The benches above Union Station's bus depot are getting scraped from the earth. Dec. 15, 2021.

The benches above Union Station's bus depot are getting scraped from the earth. Dec. 15, 2021.

Kevin J. Beaty/Denverite

“This city is the by far absolute worst city I’ve ever lived in when it comes to bathroom access,” said Ana Miller, a city resident who spoke at Monday’s public hearing and who was unhoused for the past three years up until last month.

Emily Van Houweling, assistant professor at Regis University, has also studied sanitation and homelessness in Denver and abroad, and pressed concerns about water access.

“People often have to walk more than a mile for water, people do not have enough water to keep themselves clean or even take medicines,” Van Houweling said, calling on the city to budget to fix and winterize water fountains. “Without water, you cannot have life, and public water access is at the heart of what it means to live in a democratic and inclusive city.”

Both City Council and the Mayor have listed housing and homelessness as key issues in this year’s budget, but advocates say it’s not enough. Many speakers urged City Council to support proposed amendments by Councilwoman Candi CdeBaca that would divert funding from the police budget to things like housing and sanitation resources for people experiencing homelessness. In 2021, City Council voted down all proposed amendments to the budget and passed what was essentially the same budget Hancock proposed.

The other main budget concern came from police spending, which stands to reach record levels in the 2023 budget. For the first time in years, the budget includes money to recruit police officers and grow the ranks.

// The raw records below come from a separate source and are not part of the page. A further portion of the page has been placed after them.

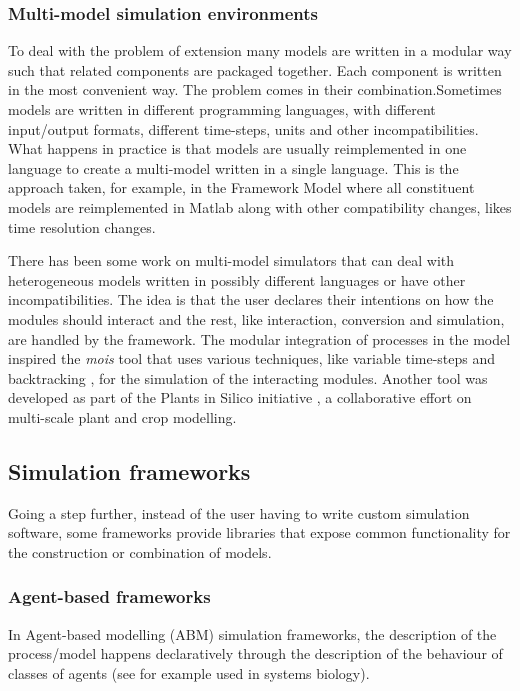 \subsubsection{Multi-model simulation environments}
To deal with the problem of extension many models are written in a modular way
such that related components are packaged together. Each component is written in
the most convenient way. The problem comes in their combination.Sometimes models
are written in different programming languages, with different input/output
formats, different time-steps, units and other incompatibilities. What happens
in practice is that models are usually reimplemented in one language to create a
multi-model written in a single language. This is the approach taken, for
example, in the Framework Model where all constituent models are reimplemented
in Matlab along with other compatibility changes, likes time resolution changes.

There has been some work on multi-model simulators that can deal with
heterogeneous models written in possibly different languages or have other
incompatibilities. The idea is that the user declares their intentions on how
the modules should interact and the rest, like interaction, conversion and
simulation, are handled by the framework. The modular integration of processes
in the \citet{karr_whole-cell_2012} model inspired the \emph{mois} tool
\citep{erbm_mois_2015} that uses various techniques, like variable time-steps
and backtracking \citep{bucher2013decomposition}, for the simulation of the
interacting modules. Another tool \citep{cis_2018} was developed as part of the
Plants in Silico initiative \citep{zhu_plants_2016}, a collaborative effort on
multi-scale plant and crop modelling.

\subsection{Simulation frameworks}
\label{sec:simFrameworks}
Going a step further, instead of the user having to write custom simulation
software, some frameworks provide libraries that expose common functionality for
the construction or combination of models.

\subsubsection*{Agent-based frameworks}
In Agent-based modelling (ABM) simulation frameworks, the description of the
process/model happens declaratively through the description of the behaviour of
classes of agents (see for example \cite{solovyev_spark:_2010} used in systems
biology).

This year’s main operating budget is up almost 11%, for a total around $1.66 billion. With that comes increased spending on the Department of Public Safety, which receives the most money of any one department from the general fund. It’s slated to get over $611 million, with the next most expensive department, Parks, Recreation and Cultural, at around $151 million.

“This does not make me or others feel safer,” said Marilynn Ackermann, member of Montview Boulevard Presbyterian Church, which works with Together Colorado, a multi-faith community organization. Multiple members of Together Colorado spoke about police spending at the meeting.

V Reeves, a member of the housing organization Housekeys Action Network, criticized the amount of money going to police and called for more homeless resources and housing. “You have an opportunity to move money in this budget to fund housing and health resources,” Reeves said to Council.

Cole Hamilton spoke alongside other members of the Denver Aurora Community Action Committee, a new grassroots organization fighting injustice.

“I think that it is irresponsible to put more funds in the hands of a force that was ultimately responsible for the mass shooting that injured Jordan Waddy and six other innocent bystanders,” he said, referring to the July shooting in LoDo in which police opened fire in a crowd while pursuing Waddy. “Let’s give less money to cops and more money to the people that are harmed by them.”

For those who did advocate for increased safety, it wasn’t about police. A few people, including volunteer crossing guard Amy Kenreich, called for more funding for Vision Zero and Safe Routes to School, programs aimed at ending traffic-related deaths and making travel to school safer.

“We must prioritize the safety of all people using our roads,” she said. “We hope that you will reconsider how much money is dedicated to car infrastructure in 2023.”

City Council members have until Nov. 7 to submit amendments to the budget. Council will vote on the budget on Nov. 14.